Конечно, киногерои-чекисты появлялись на экране и до «Подвига разведчика», но появлялись ‹…› «под занавес», в конце фильма, как символ бдительности наших органов безопасности, лихo разоблачая иностранных шпионов, опутавших излишне доверчивых граждан — как было к примеру, в «Ошибке инженера Кочина», в «Поединке».
В картине Барнета чекист Федотов выступал как главное действующее лицо. Он подавался крупным планом. ‹…›
Алексей Федотов замысливался ‹…› как художественно-обобщенный, собирательный образ. ‹…›
‹…› [Ч]еткая выверенность драматургической структуры сюжета, выстроенного как ряд динамических, остронапряженных эпизодов, выявляющих образ героя, исключила возможность показать «как он думает... как живет». Показано лишь «как работает» герой, выражающий себя исключительно в сфере действия непосредственных поступков, а не мысли, что станет главным в изображении такого героя позднее — в «Мертвом сезоне», в «Семнадцати мгновениях весны». ‹…›
Мягкая, интеллигентная исполнительская манера актера окрасила мужественность, бесстрашие его Федотова не в сухие, жесткие тона, а придала ему теплоту человечности, демократизм. Масштабность, значительность образа от этого ничуть не пострадала, ибо она как бы предопределена уже самой профессией героя ‹…›
Конечно, восторг, восхищение зрителей были отданы главным образом Федотову «в роли» Генриха Эккерта. Потому что Федотов сам по себе, с априорно заданной авторами в начале фильма и доверчиво воспринятой зрителями положительностью, был привычен. Он не потрясал воображения.. ‹…›
А вот что действительно потрясало воображение, так это та высочайшая мера отваги и находчивости, которую проявлял Федотов под непривычной для зрителя тех лет маской фашистского офицера, находясь лицом к лицу с врагом, в самом его логове. Покорял восхитительный артистизм, с которым Федотов Кадочникова водил немцев за нос. К тому же, изображая Эккерта, актер с подкупающе откровенной демонстративностью использовал найденный драматургами дополнительный «нокаутирующий» зрителя прием — «разбросанные» на протяжении всей приключенческой фабулы реплики с двойным смыслом, понятным, естественно, только «нашим» — герою фильма и сидящим в зале зрителям. Особенно зрителям того далекого, всего лишь второго послевоенного года.
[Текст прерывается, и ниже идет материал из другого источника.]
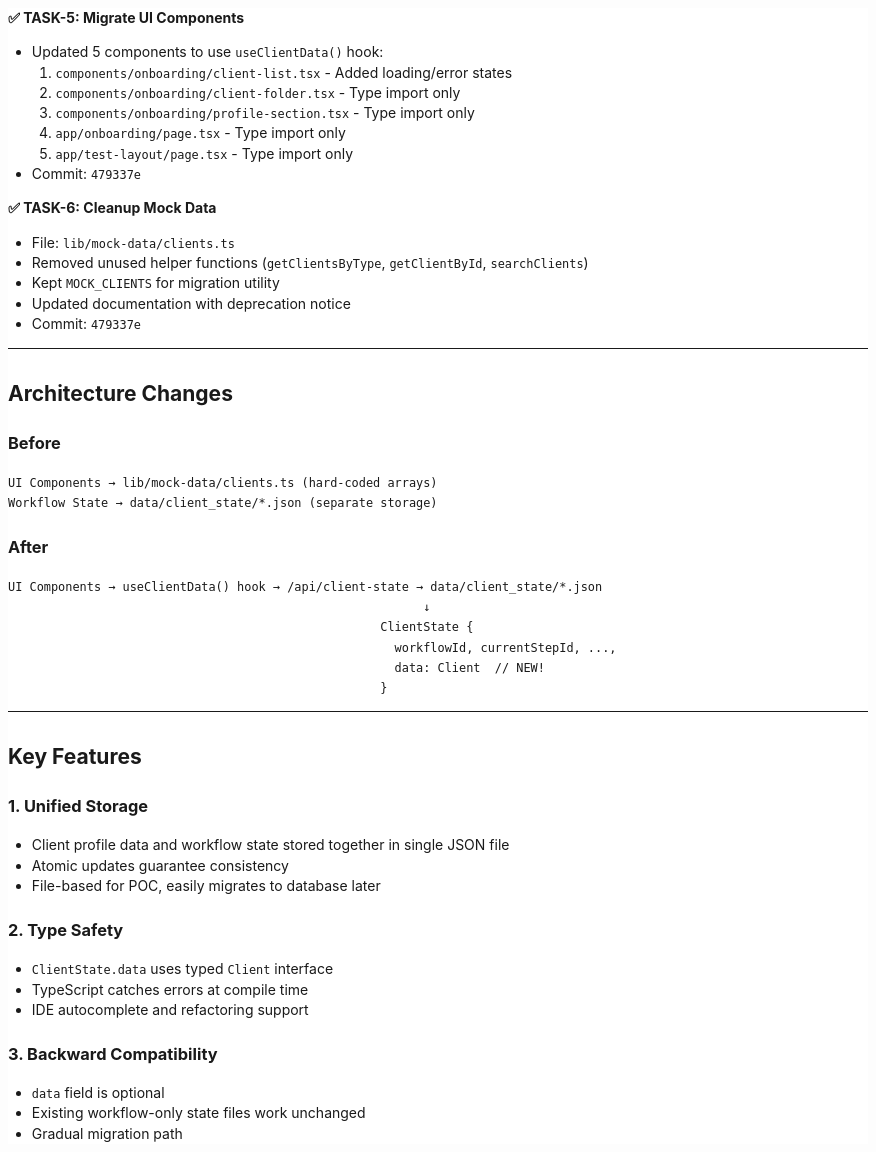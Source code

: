 **✅ TASK-5: Migrate UI Components**
- Updated 5 components to use `useClientData()` hook:
  1. `components/onboarding/client-list.tsx` - Added loading/error states
  2. `components/onboarding/client-folder.tsx` - Type import only
  3. `components/onboarding/profile-section.tsx` - Type import only
  4. `app/onboarding/page.tsx` - Type import only
  5. `app/test-layout/page.tsx` - Type import only
- Commit: `479337e`

**✅ TASK-6: Cleanup Mock Data**
- File: `lib/mock-data/clients.ts`
- Removed unused helper functions (`getClientsByType`, `getClientById`, `searchClients`)
- Kept `MOCK_CLIENTS` for migration utility
- Updated documentation with deprecation notice
- Commit: `479337e`

---

## Architecture Changes

### Before
```
UI Components → lib/mock-data/clients.ts (hard-coded arrays)
Workflow State → data/client_state/*.json (separate storage)
```

### After
```
UI Components → useClientData() hook → /api/client-state → data/client_state/*.json
                                                          ↓
                                                    ClientState {
                                                      workflowId, currentStepId, ...,
                                                      data: Client  // NEW!
                                                    }
```

---

## Key Features

### 1. **Unified Storage**
- Client profile data and workflow state stored together in single JSON file
- Atomic updates guarantee consistency
- File-based for POC, easily migrates to database later

### 2. **Type Safety**
- `ClientState.data` uses typed `Client` interface
- TypeScript catches errors at compile time
- IDE autocomplete and refactoring support

### 3. **Backward Compatibility**
- `data` field is optional
- Existing workflow-only state files work unchanged
- Gradual migration path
Реплики эти усиливали духовное взаимопонимание между Алексеем Федотовым и зрительным залом, в котором каждый переживал за героя как за самого себя и чувствовал личную сопричастность к его успехам и победе. ‹…›
«‹…› Врага [тогда] изображали плакатно. Первый думающий немец появился, как ни странно, в приключенческом фильме «Подвиг разведчика»*,- отмечал писатель Борис Васильев. ‹…›
Таким «думающим немцем» был начальник Вилли Поммера — Руммельсбург. Но характерно, что именно с ним Федотов, по воле драматургов, ни разу не сталкивается непосредственно. В его орбите чаще всего тупое ничтожество — Вилли, изображаемый артистом С. Мартинсоном с откровенной плакатной сатиричностью. ‹…›
Авторы фильма нет-нет да и ставят актера в весьма трудное положение, заставляя действовать его героя в ситуациях, психологически и логически необъяснимых, произносить монологи, излишне прямолинейные. ‹…›
Что же касается игры Павла Кадочникова, то она единодушно получила самую высокую оценку зрителей и критики. Отмечали «отсутствие позы и переигрывания», «мягкость и простоту исполнительской манеры... делающей образ Федотова человечным и привлекательным», «строгость и сдержанность» актерских средств выражения. ‹…›
Если в картине Барнета, при всей документальности, жизненности материала, легшего в основу ее сюжета, сама профессия разведчика подавалась как остроприключенческий, романтический подвиг, то в фильме «Сильные духом» (1967) и особенно в «Мертвом сезоне» (1968) и в «Семнадцати мгновениях весны» (1973) она увидена как опасная, изнурительная, кропотливая и обыденная работа. Работа прежде всего мысли. ‹…›. Динамизм и напряжение внешнего действия, характерные для Федотова — Кадочникова, сменились в них напряженным внутренним динамизмом мысли при внешней статике. ‹…›
Однако ‹…› это ничуть не умаляет достоинств «Подвига разведчика» как «первооткрывателя» жанра. Потому что в те годы такие фильмы, как «Мертвый сезон», «Семнадцать мгновений весны», и не могли появиться. Ведь имена и сама деятельность разведчиков были абсолютно засекречены. И сразу после войны стало известно лишь о некоторых результатах их работы, но не о самой работе. Работой, делом профессия эта была лишь для профессионалов. Восхищенному же взору всех остальных, непосвященных, результат представлялся именно как героический подвиг, увиденный вдруг со стороны. ‹…›
Герой Павла Кадочникова, существовавший абсолютно вне быта, действовал как бы в очищенном пространстве, где не было места персонажам «случайным», не связанным непосредственно со сферой его деятельности, деталям второстепенным, дополнительно высвечивающим атмосферу событий. Замкнутая, жесткая конструкция сюжета исключала свободный доступ воздуха. Однако эта кинематографическая условность воспринималась зрителями сороковых, привыкшими к иной мере реальности на экране, как должное.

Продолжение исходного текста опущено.